For the last year, Councilmember Cathy Moore has been working on legislation to rewrite some of the city’s landlord-tenant laws — a much-anticipated suite of bills that could loosen restrictions on evictions and tenant screening and which have managed to roil the city’s politics even before seeing the light of day.
Moore’s announcement earlier this week that she would step down from her position seemingly threw into question that effort’s future.
But representatives of nonprofit housing organizations are determined to push the legislation forward and believe there’s still a path to changing the city’s current regulations. In fact, conversations about the legislation had shifted away from Moore even before she announced her July resignation.
The timing will be tight. The council will go on recess in August. When it returns, the council will spend most of its time passing a budget that must close a $150 million hole. The legislation, which many expect to be transmitted by Mayor Bruce Harrell and sponsored by Councilmember Mark Solomon, is certain to be politically fraught and will likely need several committee meetings before getting a full vote.
Making matters more complicated is the partial reset that comes with moving legislation from one councilmember to another.

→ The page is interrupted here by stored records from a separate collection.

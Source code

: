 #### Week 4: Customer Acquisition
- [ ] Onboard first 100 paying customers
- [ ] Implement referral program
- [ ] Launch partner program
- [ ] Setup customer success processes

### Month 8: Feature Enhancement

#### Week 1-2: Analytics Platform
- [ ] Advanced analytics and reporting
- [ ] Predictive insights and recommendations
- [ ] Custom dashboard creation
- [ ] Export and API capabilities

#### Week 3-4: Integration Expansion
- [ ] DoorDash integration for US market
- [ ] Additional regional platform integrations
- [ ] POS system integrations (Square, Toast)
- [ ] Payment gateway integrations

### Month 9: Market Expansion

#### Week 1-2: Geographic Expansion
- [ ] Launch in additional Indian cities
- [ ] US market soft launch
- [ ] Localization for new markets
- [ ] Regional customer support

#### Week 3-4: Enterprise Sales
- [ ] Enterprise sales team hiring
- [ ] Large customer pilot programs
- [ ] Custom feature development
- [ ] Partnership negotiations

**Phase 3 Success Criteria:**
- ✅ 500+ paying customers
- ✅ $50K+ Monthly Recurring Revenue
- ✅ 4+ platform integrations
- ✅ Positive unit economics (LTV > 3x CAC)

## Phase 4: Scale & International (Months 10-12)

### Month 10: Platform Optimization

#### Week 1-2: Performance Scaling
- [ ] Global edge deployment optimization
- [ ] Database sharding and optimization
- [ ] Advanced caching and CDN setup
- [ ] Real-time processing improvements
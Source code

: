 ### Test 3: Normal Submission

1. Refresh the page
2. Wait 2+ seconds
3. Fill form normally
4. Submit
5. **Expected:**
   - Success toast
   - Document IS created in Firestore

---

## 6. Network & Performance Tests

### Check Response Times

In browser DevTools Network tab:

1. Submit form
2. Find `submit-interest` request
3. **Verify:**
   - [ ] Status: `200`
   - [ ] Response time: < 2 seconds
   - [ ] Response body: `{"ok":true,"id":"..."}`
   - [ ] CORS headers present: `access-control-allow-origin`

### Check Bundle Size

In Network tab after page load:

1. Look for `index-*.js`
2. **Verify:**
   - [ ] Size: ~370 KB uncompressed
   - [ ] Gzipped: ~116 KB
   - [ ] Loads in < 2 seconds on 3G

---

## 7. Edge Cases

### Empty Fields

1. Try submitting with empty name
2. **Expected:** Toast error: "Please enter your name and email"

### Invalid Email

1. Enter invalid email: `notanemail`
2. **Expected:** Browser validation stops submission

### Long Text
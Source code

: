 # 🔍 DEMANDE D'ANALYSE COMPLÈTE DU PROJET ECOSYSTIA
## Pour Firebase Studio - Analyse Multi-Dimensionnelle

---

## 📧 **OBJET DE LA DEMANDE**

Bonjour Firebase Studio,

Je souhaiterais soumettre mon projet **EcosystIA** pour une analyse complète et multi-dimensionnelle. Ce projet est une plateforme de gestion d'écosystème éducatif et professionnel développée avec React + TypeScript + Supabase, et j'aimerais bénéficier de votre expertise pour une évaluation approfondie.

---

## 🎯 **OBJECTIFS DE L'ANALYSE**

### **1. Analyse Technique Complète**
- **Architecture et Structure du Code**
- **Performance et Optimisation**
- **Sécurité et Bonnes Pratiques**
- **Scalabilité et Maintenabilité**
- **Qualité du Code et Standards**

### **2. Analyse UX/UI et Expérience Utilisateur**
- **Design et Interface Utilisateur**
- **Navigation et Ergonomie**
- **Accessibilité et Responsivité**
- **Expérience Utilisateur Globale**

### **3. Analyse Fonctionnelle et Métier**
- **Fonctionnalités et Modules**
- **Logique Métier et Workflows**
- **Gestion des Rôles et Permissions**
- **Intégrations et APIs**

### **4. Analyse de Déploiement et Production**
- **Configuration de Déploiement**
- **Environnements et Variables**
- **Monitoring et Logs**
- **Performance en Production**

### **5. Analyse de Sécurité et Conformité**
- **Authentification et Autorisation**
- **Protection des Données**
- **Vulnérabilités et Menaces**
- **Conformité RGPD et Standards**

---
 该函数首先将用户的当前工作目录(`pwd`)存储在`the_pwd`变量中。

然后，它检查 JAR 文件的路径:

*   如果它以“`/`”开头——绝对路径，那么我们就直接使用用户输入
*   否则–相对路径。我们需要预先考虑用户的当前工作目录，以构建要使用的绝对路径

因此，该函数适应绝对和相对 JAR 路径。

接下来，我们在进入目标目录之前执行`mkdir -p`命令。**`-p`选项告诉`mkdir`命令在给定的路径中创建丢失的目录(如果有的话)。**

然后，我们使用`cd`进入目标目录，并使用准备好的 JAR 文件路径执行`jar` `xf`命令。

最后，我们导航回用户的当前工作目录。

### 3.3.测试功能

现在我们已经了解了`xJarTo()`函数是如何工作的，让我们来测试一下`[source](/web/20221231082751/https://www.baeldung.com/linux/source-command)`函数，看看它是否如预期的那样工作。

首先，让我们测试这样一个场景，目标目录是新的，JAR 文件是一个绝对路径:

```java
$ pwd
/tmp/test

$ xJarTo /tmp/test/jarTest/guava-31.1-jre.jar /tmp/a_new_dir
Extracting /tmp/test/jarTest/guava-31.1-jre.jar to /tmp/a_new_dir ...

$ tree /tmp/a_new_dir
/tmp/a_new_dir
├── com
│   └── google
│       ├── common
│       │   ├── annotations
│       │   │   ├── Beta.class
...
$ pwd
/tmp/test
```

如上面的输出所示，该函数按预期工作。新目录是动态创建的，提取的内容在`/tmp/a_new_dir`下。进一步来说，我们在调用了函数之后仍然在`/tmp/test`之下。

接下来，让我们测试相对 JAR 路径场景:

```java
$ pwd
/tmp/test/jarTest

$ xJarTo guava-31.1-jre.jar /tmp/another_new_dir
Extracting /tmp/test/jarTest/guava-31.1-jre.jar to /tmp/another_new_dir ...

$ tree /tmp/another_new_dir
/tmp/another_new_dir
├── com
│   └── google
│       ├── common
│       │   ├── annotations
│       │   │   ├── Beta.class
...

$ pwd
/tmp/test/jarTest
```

Solomon said he’s begun meeting with both housing providers and renters in an effort to find what works for everyone, but that there’s still no legislation ready to go.
“Everything is still under consideration,” he said.
Seattle has one of the lengthiest lists of tenant laws in the country. Enacted in pieces by previous councils, the laws limit evictions, restricts landlords’ abilities to pick and choose tenants, require relocation assistance for those priced out by sizable rent hikes, mandate advanced notice for rent increases and more.
For-profit landlords chafed at the rules from the beginning. But over the last several years, the charge to rewrite or repeal some of the laws has been led primarily by nonprofit affordable housing providers.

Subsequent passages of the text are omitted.